Saturday, March 30, 2019

One Hit No More Chapter 5: The Monotones Squeezed All They Could Out of "The Book of Love"

Bottom row, to the left. Like a damn eye chart.
When I started this series with Bobby Day, it felt like I was really onto something. That Day enjoyed a long career, if a quiet one, supported the theory that these artists are more than their one, lonely moon-shot to fame. Day's career continued for years after "Rockin' Robin," plus a later act calld Bob & Earl, an earlier/later one with The Hollywood Flames, shows at the Apollo Theater, and tours across the country from his Los Angeles base of ops. He didn't stop for years, basically.

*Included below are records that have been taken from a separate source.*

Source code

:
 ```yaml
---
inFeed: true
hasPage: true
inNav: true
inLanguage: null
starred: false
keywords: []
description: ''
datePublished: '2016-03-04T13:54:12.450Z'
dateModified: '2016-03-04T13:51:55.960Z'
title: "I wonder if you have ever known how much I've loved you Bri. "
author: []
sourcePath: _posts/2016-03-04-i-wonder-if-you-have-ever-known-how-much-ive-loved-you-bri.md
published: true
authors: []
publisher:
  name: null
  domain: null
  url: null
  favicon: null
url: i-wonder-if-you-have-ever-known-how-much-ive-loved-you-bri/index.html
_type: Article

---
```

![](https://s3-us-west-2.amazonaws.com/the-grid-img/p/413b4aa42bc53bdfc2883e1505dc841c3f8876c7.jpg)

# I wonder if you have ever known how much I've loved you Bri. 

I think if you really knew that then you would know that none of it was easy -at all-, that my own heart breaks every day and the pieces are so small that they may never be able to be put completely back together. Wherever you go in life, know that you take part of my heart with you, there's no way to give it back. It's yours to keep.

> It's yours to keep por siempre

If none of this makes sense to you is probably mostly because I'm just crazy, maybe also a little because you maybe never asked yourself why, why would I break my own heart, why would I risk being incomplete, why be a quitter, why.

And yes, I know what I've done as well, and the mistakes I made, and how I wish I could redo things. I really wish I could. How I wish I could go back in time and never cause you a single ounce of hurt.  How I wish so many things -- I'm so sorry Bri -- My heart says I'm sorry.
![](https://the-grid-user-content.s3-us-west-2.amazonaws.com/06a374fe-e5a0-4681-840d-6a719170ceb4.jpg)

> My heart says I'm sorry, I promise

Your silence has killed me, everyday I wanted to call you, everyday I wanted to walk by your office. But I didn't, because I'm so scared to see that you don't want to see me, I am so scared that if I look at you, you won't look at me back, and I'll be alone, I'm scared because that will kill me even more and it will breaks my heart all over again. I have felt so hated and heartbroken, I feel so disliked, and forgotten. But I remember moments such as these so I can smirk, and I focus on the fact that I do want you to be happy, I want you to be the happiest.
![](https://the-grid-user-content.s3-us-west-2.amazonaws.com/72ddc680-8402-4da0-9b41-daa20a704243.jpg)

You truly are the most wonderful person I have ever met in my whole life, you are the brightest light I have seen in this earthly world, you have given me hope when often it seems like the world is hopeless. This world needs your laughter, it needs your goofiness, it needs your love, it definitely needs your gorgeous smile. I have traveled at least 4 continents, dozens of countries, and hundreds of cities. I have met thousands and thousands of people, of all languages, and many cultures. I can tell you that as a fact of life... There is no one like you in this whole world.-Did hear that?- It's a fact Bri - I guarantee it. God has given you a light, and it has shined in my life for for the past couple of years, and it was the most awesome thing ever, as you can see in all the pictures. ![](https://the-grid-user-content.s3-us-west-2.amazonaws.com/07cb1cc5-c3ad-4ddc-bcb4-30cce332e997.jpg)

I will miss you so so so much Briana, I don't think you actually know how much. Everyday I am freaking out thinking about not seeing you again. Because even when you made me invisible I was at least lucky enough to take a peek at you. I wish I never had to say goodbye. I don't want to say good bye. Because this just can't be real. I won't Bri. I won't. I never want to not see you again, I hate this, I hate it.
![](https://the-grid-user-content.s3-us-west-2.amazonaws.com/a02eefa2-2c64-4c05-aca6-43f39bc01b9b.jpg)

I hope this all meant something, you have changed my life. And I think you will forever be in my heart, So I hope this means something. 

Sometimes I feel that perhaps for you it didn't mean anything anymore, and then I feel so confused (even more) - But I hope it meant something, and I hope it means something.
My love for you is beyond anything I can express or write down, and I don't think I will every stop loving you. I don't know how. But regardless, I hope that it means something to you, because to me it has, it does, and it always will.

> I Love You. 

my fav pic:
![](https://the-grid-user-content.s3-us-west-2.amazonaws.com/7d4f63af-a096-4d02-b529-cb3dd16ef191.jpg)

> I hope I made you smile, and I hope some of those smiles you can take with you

It’s the opposite with The Monotones. The one hit they had - 1958's “The Book of Love” - was massive. Possessed with the cultural stickiness of, say, Soft Cell's “Tainted Love,” The Monotones’ takes people back to their youth, almost physically with the way they tell it. It sounds all kinds of 50s, of course, with its clean, clipped back-beat, the interplay between the kick and the snare, the nice, polite doo-wop vocals. It also has something a little different: the word “novelty” kept coming up in sources on the band, something that happens when your song is a long-form pun. Riffing on a conceit about books - i.e., they assigned a chapter to each couplet in the verses - “The Book of Love” had the tidiness of a Tin Pan Alley tune, something that gets stuck in the ear by design. Is it a hokey tune? Sure, but have I ever shit on Elvis Costello’s “Every Day I Write the Book”?

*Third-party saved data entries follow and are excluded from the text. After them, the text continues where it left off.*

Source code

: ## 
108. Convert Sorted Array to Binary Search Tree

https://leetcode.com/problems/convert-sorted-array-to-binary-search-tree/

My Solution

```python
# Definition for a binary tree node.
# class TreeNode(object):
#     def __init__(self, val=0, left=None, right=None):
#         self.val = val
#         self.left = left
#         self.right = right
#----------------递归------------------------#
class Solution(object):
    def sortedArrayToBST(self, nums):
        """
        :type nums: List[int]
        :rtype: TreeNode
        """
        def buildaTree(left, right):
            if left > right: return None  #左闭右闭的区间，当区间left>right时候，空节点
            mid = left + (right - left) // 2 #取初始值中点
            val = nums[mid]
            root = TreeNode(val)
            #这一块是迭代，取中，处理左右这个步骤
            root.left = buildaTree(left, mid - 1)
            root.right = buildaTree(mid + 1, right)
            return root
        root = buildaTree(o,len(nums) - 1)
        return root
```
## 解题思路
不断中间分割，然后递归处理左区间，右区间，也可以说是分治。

The earth moved under no one’s feet, and not a single mind got blown by The Monotones 2:18 minutes of pop confetti. It’s a fun tune, though, an easy sing-along (that’s four parts, minimum), and with good, clean lyrics that absolutely no one but a moral maniac could object to.

And that’s where the (mild) tragedy kicks in. All the half-dozen sites I found on The Monotones hit the same anecdotes: the story of how Charles Patrick came up with the song (toothpaste commercial), the brick coming through the window at the recording session, called back forever more with the bass-drum kick before they sing the “who wrote the book of love” of the opening. Those stories get less interesting every time you read it, and that’s the kicker: the “happy” for this band ends, more or less, with “The Book of Love.”
 
Before dragging through the dirt, let's detour into how they arrived. A famous church choir (wait for it) and a housing project threw together the six members of The Monotones: Patrick, Warren Davis, George Malone, Frankie Smith, John Ryanes, and Warren Ryanes. The housing project (Baxter Terrace) only matters because all the members lived in or near it, but the famous choir was run by Cissy Houston (yes, mother to Whitney Houston, aunt to Dionne and Dee Dee Warwick), the New Hope Baptist Choir, i.e., the stuff of music legend. Tens of millions grew up on those names, and it’s possible I could have hummed “The Book of Love” by the time I reached 30, but attaching that song to The Monotones and naming even one member? There’s no way in Hell. And that’s the rest of the story…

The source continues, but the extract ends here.